Re: [PATCH v2 4/4] livepatch/shadow: Add garbage collection of shadow variables

Petr Mladek <pmladek@xxxxxxxx> · Thu, 2 Feb 2023 14:58:31 +0100

On Tue 2023-01-31 13:17:31, Josh Poimboeuf wrote:
> On Tue, Jan 31, 2023 at 03:23:58PM +0100, Petr Mladek wrote:
> > > > +
> > > >  void *klp_shadow_get(void *obj, struct klp_shadow_type *shadow_type);
> > > >  void *klp_shadow_alloc(void *obj, struct klp_shadow_type *shadow_type,
> > > >  		       size_t size, gfp_t gfp_flags, void *ctor_data);
> > > 
> > > I find the type-based interface to be unnecessarily clunky and
> > > confusing:
> > > 
> > > - It obscures the fact that uniqueness is determined by ID, not by type.
> > > 
> > > - It's weird to be passing around the type even after it has been
> > >   registered: e.g., why doesn't klp remember the ctor/dtor?
> > 
> > ctor/dtor must be implemented in each livepatch. klp_shadow_register()
> > would need to remember all registered implementations.
> > klp_shadow_alloc/get/free would need to find and choose one.
> > It would add an extra overhead and non-determines.
> 
> There's really no need to even "register" the constructor.  It can
> continue to just be passed as needed to the alloc functions.

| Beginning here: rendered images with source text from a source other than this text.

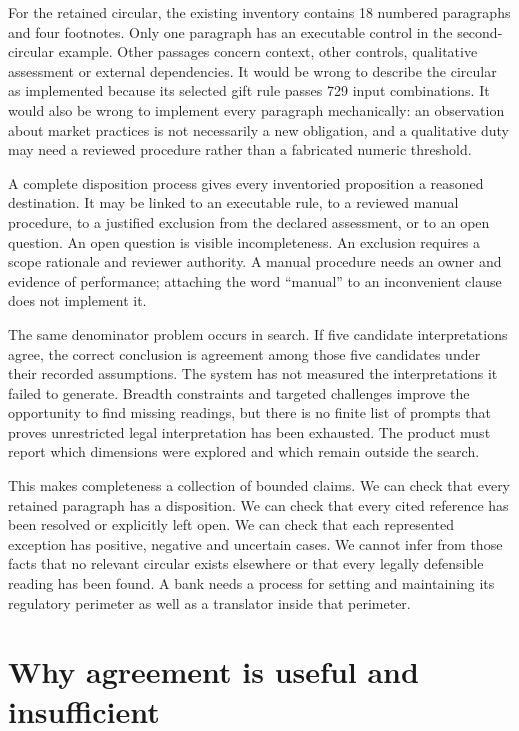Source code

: For the retained circular, the existing inventory contains 18 numbered
paragraphs and four footnotes. Only one paragraph has an executable control in
the second-circular example. Other passages concern context, other controls,
qualitative assessment or external dependencies. It would be wrong to describe
the circular as implemented because its selected gift rule passes 729 input
combinations. It would also be wrong to implement every paragraph mechanically:
an observation about market practices is not necessarily a new obligation, and a
qualitative duty may need a reviewed procedure rather than a fabricated numeric
threshold.


A complete disposition process gives every inventoried proposition a reasoned
destination. It may be linked to an executable rule, to a reviewed manual
procedure, to a justified exclusion from the declared assessment, or to an open
question. An open question is visible incompleteness. An exclusion requires a
scope rationale and reviewer authority. A manual procedure needs an owner and
evidence of performance; attaching the word ``manual'' to an inconvenient clause
does not implement it.

The same denominator problem occurs in search. If five candidate interpretations
agree, the correct conclusion is agreement among those five candidates under
their recorded assumptions. The system has not measured the interpretations it
failed to generate. Breadth constraints and targeted challenges improve the
opportunity to find missing readings, but there is no finite list of prompts
that proves unrestricted legal interpretation has been exhausted. The product
must report which dimensions were explored and which remain outside the search.

This makes completeness a collection of bounded claims. We can check that every
retained paragraph has a disposition. We can check that every cited reference has
been resolved or explicitly left open. We can check that each represented
exception has positive, negative and uncertain cases. We cannot infer from those
facts that no relevant circular exists elsewhere or that every legally
defensible reading has been found. A bank needs a process for setting and
maintaining its regulatory perimeter as well as a translator inside that perimeter.

\section{Why agreement is useful and insufficient}
\label{merge:M01:04}

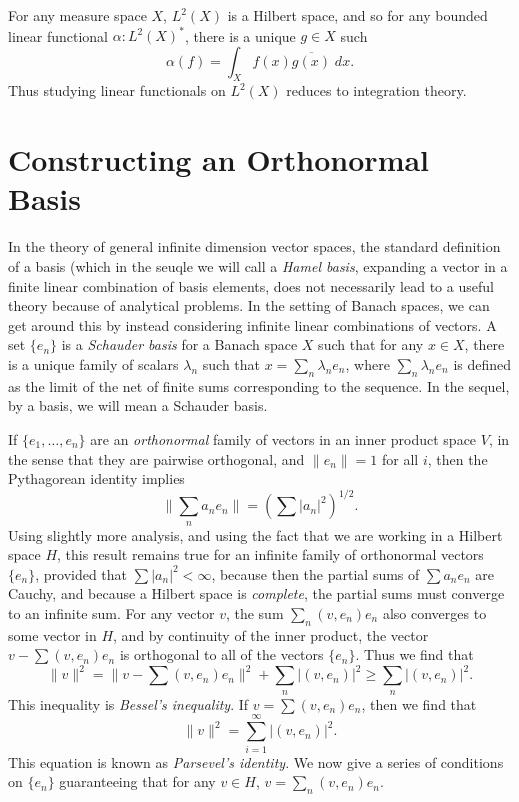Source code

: \begin{example}
    For any measure space $X$, $L^2(X)$ is a Hilbert space, and so for any bounded linear functional $\alpha: L^2(X)^*$, there is a unique $g \in X$ such
    \[ \alpha(f) = \int_X f(x) \overline{g(x)}\; dx. \]
    Thus studying linear functionals on $L^2(X)$ reduces to integration theory.
\end{example}

\section{Constructing an Orthonormal Basis}

In the theory of general infinite dimension vector spaces, the standard definition of a basis (which in the seuqle we will call a \emph{Hamel basis}, expanding a vector in a finite linear combination of basis elements, does not necessarily lead to a useful theory because of analytical problems. In the setting of Banach spaces, we can get around this by instead considering infinite linear combinations of vectors. A set $\{ e_n \}$ is a \emph{Schauder basis} for a Banach space $X$ such that for any $x \in X$, there is a unique family of scalars $\lambda_n$ such that $x = \sum_n \lambda_n e_n$, where $\sum_n \lambda_n e_n$ is defined as the limit of the net of finite sums corresponding to the sequence. In the sequel, by a basis, we will mean a Schauder basis.

If $\{ e_1, \dots, e_n \}$ are an \emph{orthonormal} family of vectors in an inner product space $V$, in the sense that they are pairwise orthogonal, and $\| e_n \| = 1$ for all $i$, then the Pythagorean identity implies
%
\[ \| \sum_n a_ne_n \| = \left( \sum |a_n|^2 \right)^{1/2}. \]
%
Using slightly more analysis, and using the fact that we are working in a Hilbert space $H$, this result remains true for an infinite family of orthonormal vectors $\{ e_n \}$, provided that $\sum |a_n|^2 < \infty$, because then the partial sums of $\sum a_n e_n$ are Cauchy, and because a Hilbert space is \emph{complete}, the partial sums must converge to an infinite sum. For any vector $v$, the sum $\sum_n (v,e_n) e_n$ also converges to some vector in $H$, and by continuity of the inner product, the vector $v - \sum (v,e_n) e_n$ is orthogonal to all of the vectors $\{ e_n \}$. Thus we find that
%
\[ \| v \|^2 = \| v - \sum (v,e_n) e_n \|^2 + \sum_n |(v,e_n)|^2 \geq \sum_n |(v,e_n)|^2. \]
%
This inequality is \emph{Bessel's inequality}. If $v = \sum (v,e_n) e_n$, then we find that
%
\[ \| v \|^2 = \sum_{i = 1}^\infty |(v,e_n)|^2. \]
%
This equation is known as {\it Parsevel's identity}. We now give a series of conditions on $\{ e_n \}$ guaranteeing that for any $v \in H$, $v = \sum_n (v,e_n) e_n$.

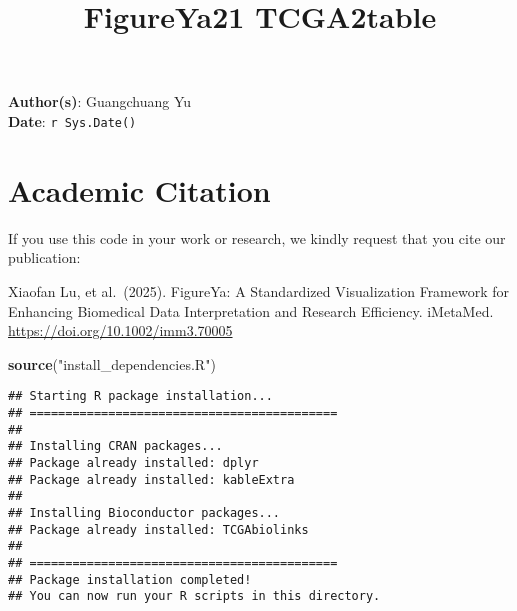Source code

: \documentclass[
]{article}
\title{FigureYa21 TCGA2table}
\author{}
\date{\vspace{-2.5em}}
\newenvironment{Shaded}{\begin{snugshade}}{\end{snugshade}}
\newcommand{\FunctionTok}[1]{\textcolor[rgb]{0.13,0.29,0.53}{\textbf{#1}}}
\newcommand{\NormalTok}[1]{#1}
\newcommand{\StringTok}[1]{\textcolor[rgb]{0.31,0.60,0.02}{#1}}
\begin{document}
\maketitle

\textbf{Author(s)}: Guangchuang Yu\\
\textbf{Date}: \texttt{r\ Sys.Date()}

\section{Academic Citation}\label{academic-citation}

If you use this code in your work or research, we kindly request that
you cite our publication:

Xiaofan Lu, et al.~(2025). FigureYa: A Standardized Visualization
Framework for Enhancing Biomedical Data Interpretation and Research
Efficiency. iMetaMed. \url{https://doi.org/10.1002/imm3.70005}

\begin{Shaded}
\begin{Highlighting}[]
\FunctionTok{source}\NormalTok{(}\StringTok{"install\_dependencies.R"}\NormalTok{)}
\end{Highlighting}
\end{Shaded}

\begin{verbatim}
## Starting R package installation...
## ===========================================
## 
## Installing CRAN packages...
## Package already installed: dplyr 
## Package already installed: kableExtra 
## 
## Installing Bioconductor packages...
## Package already installed: TCGAbiolinks 
## 
## ===========================================
## Package installation completed!
## You can now run your R scripts in this directory.
\end{verbatim}
\end{document}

Sure. But it looks weird to handle the constructor another way then
the destructor. I mean that if we registrer the destructor then we
should registrer the constructor as well.

I see an analogy with C++ here. klp_shadow_register_type() is similar
to defining a class. And both constructor and destructor are defined
in the class definition.

A custom constructor in C++ might allow to pass extra parameters
needed for initialization. In our case, these are obj, size,
gpf_flags, ctor_data.

> (Side note, I don't see why klp_shadow_alloc() even needs a constructor
> as it's typically used when its corresponding object gets allocated, so
> its initialization doesn't need to be atomic.  klp_shadow_get_or_alloc()
> on the other hand, does need a constructor since it's used for attaching
> to already-existing objects.)

If we agree that klp_shadow_get_or_alloc() needed a constructor then
klp_shadow_alloc() should do the same. Different behavior would add
more confusion from my POV.

> The thing really complicating this whole mess of an API is the
> destructor.  The problem is that it can change when replacing
> livepatches, so we can't just remember it in the registration.
> 
> At least at Red Hat, I don't think we've ever used a shadow destructor.
> Its real world use seems somewhere between rare and non-existent.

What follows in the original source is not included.